▶ [Your instructions] The expected output is the full set of entries, printed exactly, without pictures.

[Records contained in a dataset]
§ §

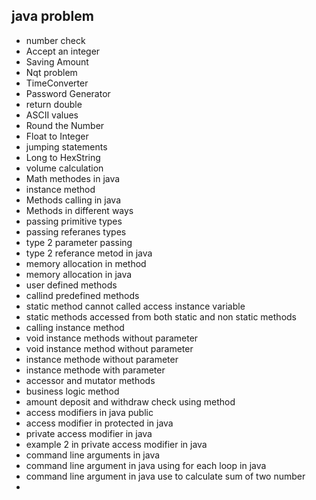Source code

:## java problem

* number check
* Accept an integer
* Saving Amount 
* Nqt problem 
* TimeConverter
* Password Generator
* return double 
* ASCII values 
* Round the Number 
* Float to Integer 
* jumping statements
* Long to HexString
* volume calculation
* Math methodes in java
* instance method
* Methods calling in java
* Methods in different ways
* passing primitive types
* passing referanes types
* type 2 parameter passing
* type 2 referance metod in java
* memory allocation in method
* memory allocation in java
* user defined methods
* callind predefined methods
* static method cannot called access instance variable
* static methods accessed from both static and non static methods
* calling instance method
* void instance methods without parameter
* void instance method without parameter
* instance methode without parameter
* instance methode with parameter
* accessor and mutator methods
* business logic method
* amount deposit and withdraw check using method
* access modifiers in java public
* access modifier in protected in java
* private access modifier in java
* example 2 in private access modifier in java
* command line arguments in java
* command line argument in java using for each loop in java
* command line argument in java use to calculate sum of two number
* 
  





  
  


  



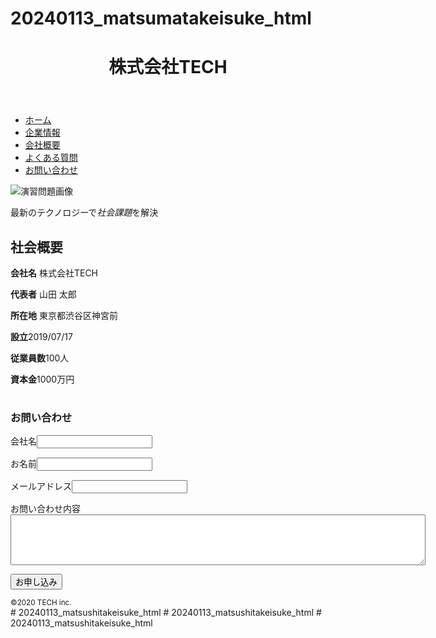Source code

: # 20240113_matsumatakeisuke_html
<!DOCTYPE html>
<html lang="en">
<head>
    <meta charset="UTF-8">
    <meta name="viewport" content="width=device-width, initial-scale=1.0">
    <title>COACHTECH</title>
</head>
<body>
    <header>
        <h1>株式会社TECH</h1>
    </header>
    <nav>
        <ul>
            <li><a href="index.html">ホーム</a></li>
            <li><a href="index.html">企業情報</a></li>
            <li><a href="index.html">会社概要</a></li>
            <li><a href="index.html">よくある質問</a></li>
            <li><a href="index.html">お問い合わせ</a></li>
        </ul>
    </nav>
    <img src="img/mv.png" alt="演習問題画像">
    <p>最新のテクノロジーで<em>社会課題</em>を解決</p>
    <article>
        <h2>社会概要</h2>
        <table>
            <p><strong>会社名</strong> 株式会社TECH</p>
            <p><strong>代表者</strong> 山田 太郎</p>
            <p><strong>所在地</strong> 東京都渋谷区神宮前</p>
            <p><strong>設立</strong>2019/07/17</p>
            <p><strong>従業員数</strong>100人</p>
            <p><strong>資本金</strong>1000万円</p>
        </table>
        <h3>お問い合わせ</h3>
    </article>
    <form action="index.html" method="post">
        <label>会社名<input type="text" name="input" /></label>
    </form>
    <form action="index.html" method="post">
        <label>お名前<input type="tel" name="input" /></label>
    </form>
    <form action="index.html" method="post">
        <label>メールアドレス<input type="email" name="input" /></label>
    </form>
    <form action="index.html" method="post">
        <label>お問い合わせ内容<textarea name="textarea" cols="80" rows="5"></textarea></label>
    </form>
    <form action="index.html" method="post">
        <input type="submit" name="input" value="お申し込み" />
    </form>
    <footer>
        <small>&copy;2020 TECH inc.</small>
    </footer>
</body>
</html># 20240113_matsushitakeisuke_html
# 20240113_matsushitakeisuke_html
# 20240113_matsushitakeisuke_html
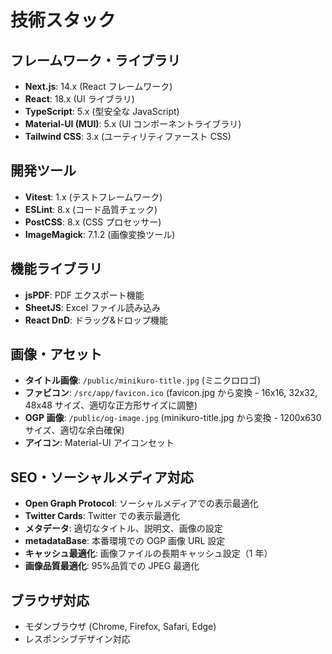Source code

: # 技術スタック

## フレームワーク・ライブラリ

- **Next.js**: 14.x (React フレームワーク)
- **React**: 18.x (UI ライブラリ)
- **TypeScript**: 5.x (型安全な JavaScript)
- **Material-UI (MUI)**: 5.x (UI コンポーネントライブラリ)
- **Tailwind CSS**: 3.x (ユーティリティファースト CSS)

## 開発ツール

- **Vitest**: 1.x (テストフレームワーク)
- **ESLint**: 8.x (コード品質チェック)
- **PostCSS**: 8.x (CSS プロセッサー)
- **ImageMagick**: 7.1.2 (画像変換ツール)

## 機能ライブラリ

- **jsPDF**: PDF エクスポート機能
- **SheetJS**: Excel ファイル読み込み
- **React DnD**: ドラッグ&ドロップ機能

## 画像・アセット

- **タイトル画像**: `/public/minikuro-title.jpg` (ミニクロロゴ)
- **ファビコン**: `/src/app/favicon.ico` (favicon.jpg から変換 - 16x16, 32x32, 48x48 サイズ、適切な正方形サイズに調整)
- **OGP 画像**: `/public/og-image.jpg` (minikuro-title.jpg から変換 - 1200x630 サイズ、適切な余白確保)
- **アイコン**: Material-UI アイコンセット

## SEO・ソーシャルメディア対応

- **Open Graph Protocol**: ソーシャルメディアでの表示最適化
- **Twitter Cards**: Twitter での表示最適化
- **メタデータ**: 適切なタイトル、説明文、画像の設定
- **metadataBase**: 本番環境での OGP 画像 URL 設定
- **キャッシュ最適化**: 画像ファイルの長期キャッシュ設定（1 年）
- **画像品質最適化**: 95%品質での JPEG 最適化

## ブラウザ対応

- モダンブラウザ (Chrome, Firefox, Safari, Edge)
- レスポンシブデザイン対応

§ §

▶ [Task output]
Source code

:## java problem

* number check
* Accept an integer
* Saving Amount 
* Nqt problem 
* TimeConverter
* Password Generator
* return double 
* ASCII values 
* Round the Number 
* Float to Integer 
* jumping statements
* Long to HexString
* volume calculation
* Math methodes in java
* instance method
* Methods calling in java
* Methods in different ways
* passing primitive types
* passing referanes types
* type 2 parameter passing
* type 2 referance metod in java
* memory allocation in method
* memory allocation in java
* user defined methods
* callind predefined methods
* static method cannot called access instance variable
* static methods accessed from both static and non static methods
* calling instance method
* void instance methods without parameter
* void instance method without parameter
* instance methode without parameter
* instance methode with parameter
* accessor and mutator methods
* business logic method
* amount deposit and withdraw check using method
* access modifiers in java public
* access modifier in protected in java
* private access modifier in java
* example 2 in private access modifier in java
* command line arguments in java
* command line argument in java using for each loop in java
* command line argument in java use to calculate sum of two number
* 
  





  
  


  



Source code

: # 20240113_matsumatakeisuke_html
<!DOCTYPE html>
<html lang="en">
<head>
    <meta charset="UTF-8">
    <meta name="viewport" content="width=device-width, initial-scale=1.0">
    <title>COACHTECH</title>
</head>
<body>
    <header>
        <h1>株式会社TECH</h1>
    </header>
    <nav>
        <ul>
            <li><a href="index.html">ホーム</a></li>
            <li><a href="index.html">企業情報</a></li>
            <li><a href="index.html">会社概要</a></li>
            <li><a href="index.html">よくある質問</a></li>
            <li><a href="index.html">お問い合わせ</a></li>
        </ul>
    </nav>
    <img src="img/mv.png" alt="演習問題画像">
    <p>最新のテクノロジーで<em>社会課題</em>を解決</p>
    <article>
        <h2>社会概要</h2>
        <table>
            <p><strong>会社名</strong> 株式会社TECH</p>
            <p><strong>代表者</strong> 山田 太郎</p>
            <p><strong>所在地</strong> 東京都渋谷区神宮前</p>
            <p><strong>設立</strong>2019/07/17</p>
            <p><strong>従業員数</strong>100人</p>
            <p><strong>資本金</strong>1000万円</p>
        </table>
        <h3>お問い合わせ</h3>
    </article>
    <form action="index.html" method="post">
        <label>会社名<input type="text" name="input" /></label>
    </form>
    <form action="index.html" method="post">
        <label>お名前<input type="tel" name="input" /></label>
    </form>
    <form action="index.html" method="post">
        <label>メールアドレス<input type="email" name="input" /></label>
    </form>
    <form action="index.html" method="post">
        <label>お問い合わせ内容<textarea name="textarea" cols="80" rows="5"></textarea></label>
    </form>
    <form action="index.html" method="post">
        <input type="submit" name="input" value="お申し込み" />
    </form>
    <footer>
        <small>&copy;2020 TECH inc.</small>
    </footer>
</body>
</html># 20240113_matsushitakeisuke_html
# 20240113_matsushitakeisuke_html
# 20240113_matsushitakeisuke_html
Source code

: # 技術スタック

## フレームワーク・ライブラリ

- **Next.js**: 14.x (React フレームワーク)
- **React**: 18.x (UI ライブラリ)
- **TypeScript**: 5.x (型安全な JavaScript)
- **Material-UI (MUI)**: 5.x (UI コンポーネントライブラリ)
- **Tailwind CSS**: 3.x (ユーティリティファースト CSS)

## 開発ツール

- **Vitest**: 1.x (テストフレームワーク)
- **ESLint**: 8.x (コード品質チェック)
- **PostCSS**: 8.x (CSS プロセッサー)
- **ImageMagick**: 7.1.2 (画像変換ツール)

## 機能ライブラリ

- **jsPDF**: PDF エクスポート機能
- **SheetJS**: Excel ファイル読み込み
- **React DnD**: ドラッグ&ドロップ機能

## 画像・アセット

- **タイトル画像**: `/public/minikuro-title.jpg` (ミニクロロゴ)
- **ファビコン**: `/src/app/favicon.ico` (favicon.jpg から変換 - 16x16, 32x32, 48x48 サイズ、適切な正方形サイズに調整)
- **OGP 画像**: `/public/og-image.jpg` (minikuro-title.jpg から変換 - 1200x630 サイズ、適切な余白確保)
- **アイコン**: Material-UI アイコンセット

## SEO・ソーシャルメディア対応

- **Open Graph Protocol**: ソーシャルメディアでの表示最適化
- **Twitter Cards**: Twitter での表示最適化
- **メタデータ**: 適切なタイトル、説明文、画像の設定
- **metadataBase**: 本番環境での OGP 画像 URL 設定
- **キャッシュ最適化**: 画像ファイルの長期キャッシュ設定（1 年）
- **画像品質最適化**: 95%品質での JPEG 最適化

## ブラウザ対応

- モダンブラウザ (Chrome, Firefox, Safari, Edge)
- レスポンシブデザイン対応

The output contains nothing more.